═══ Records for this exercise ═══
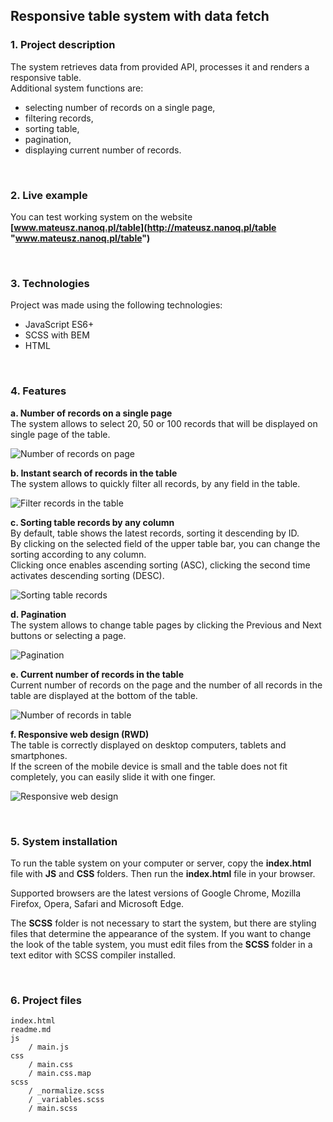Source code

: 
<h2>Responsive table system with data fetch</h2>
<h3>1. Project description</h3>

The system retrieves data from provided API, processes it and renders a responsive table.
<br>Additional system functions are:
- selecting number of records on a single page,
- filtering records,
- sorting table,
- pagination,
- displaying current number of records.

<br>
<h3>2. Live example</h3>

You can test working system on the website **[www.mateusz.nanoq.pl/table](http://mateusz.nanoq.pl/table "www.mateusz.nanoq.pl/table")**

<br>
<h3>3. Technologies</h3>

Project was made using the following technologies:
- JavaScript ES6+
- SCSS with BEM
- HTML

<br>
<h3>4. Features</h3>

**a. Number of records on a single page**
<br>The system allows to select 20, 50 or 100 records that will be displayed on single page of the table.

![Number of records on page](http://mateusz.nanoq.pl/table/imgs/num-records.png "Number of records on page")

**b. Instant search of records in the table**
<br>The system allows to quickly filter all records, by any field in the table.

![Filter records in the table](http://mateusz.nanoq.pl/table/imgs/filter.png "Filter records in the table")

**c. Sorting table records by any column**
<br>By default, table shows the latest records, sorting it descending by ID.
<br>By clicking on the selected field of the upper table bar, you can change the sorting according to any column.
<br>Clicking once enables ascending sorting (ASC), clicking the second time activates descending sorting (DESC).

![Sorting table records](http://mateusz.nanoq.pl/table/imgs/sort.png "Sorting table records")

**d. Pagination**
<br>The system allows to change table pages by clicking the Previous and Next buttons or selecting a page.

![Pagination](http://mateusz.nanoq.pl/table/imgs/pagination.png "Pagination")

**e. Current number of records in the table**
<br>Current number of records on the page and the number of all records in the table are displayed at the bottom of the table.

![Number of records in table](http://mateusz.nanoq.pl/table/imgs/entries.png "Number of records in table")

**f. Responsive web design (RWD)**
<br>The table is correctly displayed on desktop computers, tablets and smartphones.
<br>If the screen of the mobile device is small and the table does not fit completely, you can easily slide it with one finger.

![Responsive web design](http://mateusz.nanoq.pl/table/imgs/rwd.png "Responsive web design")

<br>
<h3>5. System installation</h3>

To run the table system on your computer or server, copy the **index.html** file with **JS** and **CSS** folders. Then run the **index.html** file in your browser.

Supported browsers are the latest versions of Google Chrome, Mozilla Firefox, Opera, Safari and Microsoft Edge.

The **SCSS** folder is not necessary to start the system, but there are styling files that determine the appearance of the system. If you want to change the look of the table system, you must edit files from the **SCSS** folder in a text editor with SCSS compiler installed.

<br>
<h3>6. Project files</h3>

```
index.html
readme.md
js
	/ main.js
css
	/ main.css
	/ main.css.map
scss
	/ _normalize.scss
	/ _variables.scss
	/ main.scss
```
═══
◆ Task:
The lines from the beginning of the listing above through the line holding "<br>Clicking once enables" are to be duplicated exactly, and the pictures omitted.

◆ Solved exercise:
Source code

: 
<h2>Responsive table system with data fetch</h2>
<h3>1. Project description</h3>

The system retrieves data from provided API, processes it and renders a responsive table.
<br>Additional system functions are:
- selecting number of records on a single page,
- filtering records,
- sorting table,
- pagination,
- displaying current number of records.

<br>
<h3>2. Live example</h3>

You can test working system on the website **[www.mateusz.nanoq.pl/table](http://mateusz.nanoq.pl/table "www.mateusz.nanoq.pl/table")**

<br>
<h3>3. Technologies</h3>

Project was made using the following technologies:
- JavaScript ES6+
- SCSS with BEM
- HTML

<br>
<h3>4. Features</h3>

**a. Number of records on a single page**
<br>The system allows to select 20, 50 or 100 records that will be displayed on single page of the table.

![Number of records on page](http://mateusz.nanoq.pl/table/imgs/num-records.png "Number of records on page")

**b. Instant search of records in the table**
<br>The system allows to quickly filter all records, by any field in the table.

![Filter records in the table](http://mateusz.nanoq.pl/table/imgs/filter.png "Filter records in the table")

**c. Sorting table records by any column**
<br>By default, table shows the latest records, sorting it descending by ID.
<br>By clicking on the selected field of the upper table bar, you can change the sorting according to any column.
<br>Clicking once enables ascending sorting (ASC), clicking the second time activates descending sorting (DESC).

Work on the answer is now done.